(Beginning of DATA EXTRACT)

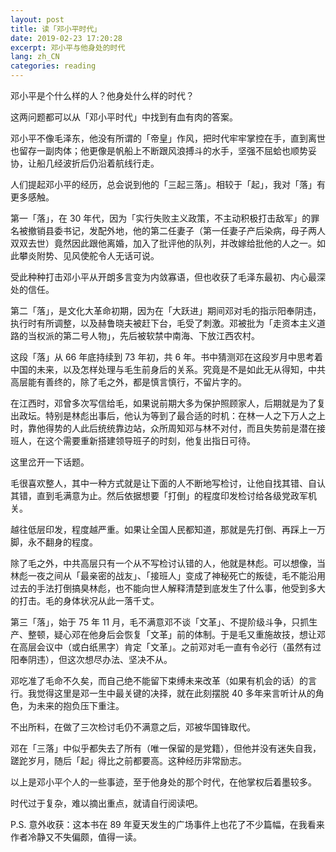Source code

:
 ```yaml
---
layout: post
title: 读「邓小平时代」
date: 2019-02-23 17:20:28
excerpt: 邓小平与他身处的时代
lang: zh_CN
categories: reading
---
```


邓小平是个什么样的人？他身处什么样的时代？

这两问题都可以从「邓小平时代」中找到有血有肉的答案。

邓小平不像毛泽东，他没有所谓的「帝皇」作风，把时代牢牢掌控在手，直到离世也留存一副肉体；他更像是帆船上不断跟风浪搏斗的水手，坚强不屈蛤也顺势妥协，让船几经波折后仍沿着航线行走。

人们提起邓小平的经历，总会说到他的「三起三落」。相较于「起」，我对「落」有更多感触。

第一「落」，在 30 年代，因为「实行失败主义政策，不主动积极打击敌军」的罪名被撤销县委书记，发配外地，他的第二任妻子（第一任妻子产后染病，母子两人双双去世）竟然因此跟他离婚，加入了批评他的队列，并改嫁给批他的人之一。如此攀炎附势、见风使舵令人无话可说。

受此种种打击邓小平从开朗多言变为内敛寡语，但也收获了毛泽东最初、内心最深处的信任。

第二「落」，是文化大革命初期，因为在「大跃进」期间邓对毛的指示阳奉阴违，执行时有所调整，以及赫鲁晓夫被赶下台，毛受了刺激。邓被批为「走资本主义道路的当权派的第二号人物」，先后被软禁中南海、下放江西农村。

这段「落」从 66 年底持续到 73 年初，共 6 年。书中猜测邓在这段岁月中思考着中国的未来，以及怎样处理与毛生前身后的关系。究竟是不是如此无从得知，中共高层能有善终的，除了毛之外，都是慎言慎行，不留片字的。

在江西时，邓曾多次写信给毛，如果说前期大多为保护照顾家人，后期就是为了复出政坛。特别是林彪出事后，他认为等到了最合适的时机：在林一人之下万人之上时，靠他得势的人此后统统靠边站，众所周知邓与林不对付，而且失势前是潜在接班人，在这个需要重新搭建领导班子的时刻，他复出指日可待。

这里岔开一下话题。

毛很喜欢整人，其中一种方式就是让下面的人不断地写检讨，让他自找其错、自认其错，直到毛满意为止。然后依据想要「打倒」的程度印发检讨给各级党政军机关。

越往低层印发，程度越严重。如果让全国人民都知道，那就是先打倒、再踩上一万脚，永不翻身的程度。

除了毛之外，中共高层只有一个从不写检讨认错的人，他就是林彪。可以想像，当林彪一夜之间从「最亲密的战友」、「接班人」变成了神秘死亡的叛徒，毛不能沿用过去的手法打倒搞臭林彪，也不能向世人解释清楚到底发生了什么事，他受到多大的打击。毛的身体状况从此一落千丈。

第三「落」，始于 75 年 11 月，毛不满意邓不谈「文革」、不提阶级斗争，只抓生产、整顿，疑心邓在他身后会恢复「文革」前的体制。于是毛又重施故技，想让邓在高层会议中（或白纸黑字）肯定「文革」。之前邓对毛一直有令必行（虽然有过阳奉阴违），但这次想尽办法、坚决不从。

邓吃准了毛命不久矣，而自己绝不能留下束缚未来改革（如果有机会的话）的言行。我觉得这里是邓一生中最关键的决择，就在此刻摆脱 40 多年来言听计从的角色，为未来的抱负压下重注。

不出所料，在做了三次检讨毛仍不满意之后，邓被华国锋取代。

邓在「三落」中似乎都失去了所有（唯一保留的是党籍），但他并没有迷失自我，蹉跎岁月，随后「起」得比之前都要高。这种经历非常励志。

以上是邓小平个人的一些事迹，至于他身处的那个时代，在他掌权后着墨较多。

时代过于复杂，难以摘出重点，就请自行阅读吧。

P.S. 意外收获：这本书在 89 年夏天发生的广场事件上也花了不少篇幅，在我看来作者冷静又不失偏颇，值得一读。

(End of DATA EXTRACT)

» **EXERCISE DIRECTIONS**:
Retype exactly the lines above, from the one with "这段「落」从 66 年底持续到" through the one with "不出所料，在做了三次检讨毛仍不满意之后，邓被华国锋取代。", inclusive.

» **EXERCISE SOLUTION**:
这段「落」从 66 年底持续到 73 年初，共 6 年。书中猜测邓在这段岁月中思考着中国的未来，以及怎样处理与毛生前身后的关系。究竟是不是如此无从得知，中共高层能有善终的，除了毛之外，都是慎言慎行，不留片字的。

在江西时，邓曾多次写信给毛，如果说前期大多为保护照顾家人，后期就是为了复出政坛。特别是林彪出事后，他认为等到了最合适的时机：在林一人之下万人之上时，靠他得势的人此后统统靠边站，众所周知邓与林不对付，而且失势前是潜在接班人，在这个需要重新搭建领导班子的时刻，他复出指日可待。

这里岔开一下话题。

毛很喜欢整人，其中一种方式就是让下面的人不断地写检讨，让他自找其错、自认其错，直到毛满意为止。然后依据想要「打倒」的程度印发检讨给各级党政军机关。

越往低层印发，程度越严重。如果让全国人民都知道，那就是先打倒、再踩上一万脚，永不翻身的程度。

除了毛之外，中共高层只有一个从不写检讨认错的人，他就是林彪。可以想像，当林彪一夜之间从「最亲密的战友」、「接班人」变成了神秘死亡的叛徒，毛不能沿用过去的手法打倒搞臭林彪，也不能向世人解释清楚到底发生了什么事，他受到多大的打击。毛的身体状况从此一落千丈。

第三「落」，始于 75 年 11 月，毛不满意邓不谈「文革」、不提阶级斗争，只抓生产、整顿，疑心邓在他身后会恢复「文革」前的体制。于是毛又重施故技，想让邓在高层会议中（或白纸黑字）肯定「文革」。之前邓对毛一直有令必行（虽然有过阳奉阴违），但这次想尽办法、坚决不从。

邓吃准了毛命不久矣，而自己绝不能留下束缚未来改革（如果有机会的话）的言行。我觉得这里是邓一生中最关键的决择，就在此刻摆脱 40 多年来言听计从的角色，为未来的抱负压下重注。

不出所料，在做了三次检讨毛仍不满意之后，邓被华国锋取代。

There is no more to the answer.